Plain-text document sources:
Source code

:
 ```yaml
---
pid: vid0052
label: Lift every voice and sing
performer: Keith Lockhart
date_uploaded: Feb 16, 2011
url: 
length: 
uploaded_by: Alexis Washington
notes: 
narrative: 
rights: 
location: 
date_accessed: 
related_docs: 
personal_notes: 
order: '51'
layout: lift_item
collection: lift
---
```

## TASK GOAL
Produce a word-for-word restatement of all the records.

## ANSWER FOR THIS EXERCISE
Source code

:
 ```yaml
---
pid: vid0052
label: Lift every voice and sing
performer: Keith Lockhart
date_uploaded: Feb 16, 2011
url: 
length: 
uploaded_by: Alexis Washington
notes: 
narrative: 
rights: 
location: 
date_accessed: 
related_docs: 
personal_notes: 
order: '51'
layout: lift_item
collection: lift
---
```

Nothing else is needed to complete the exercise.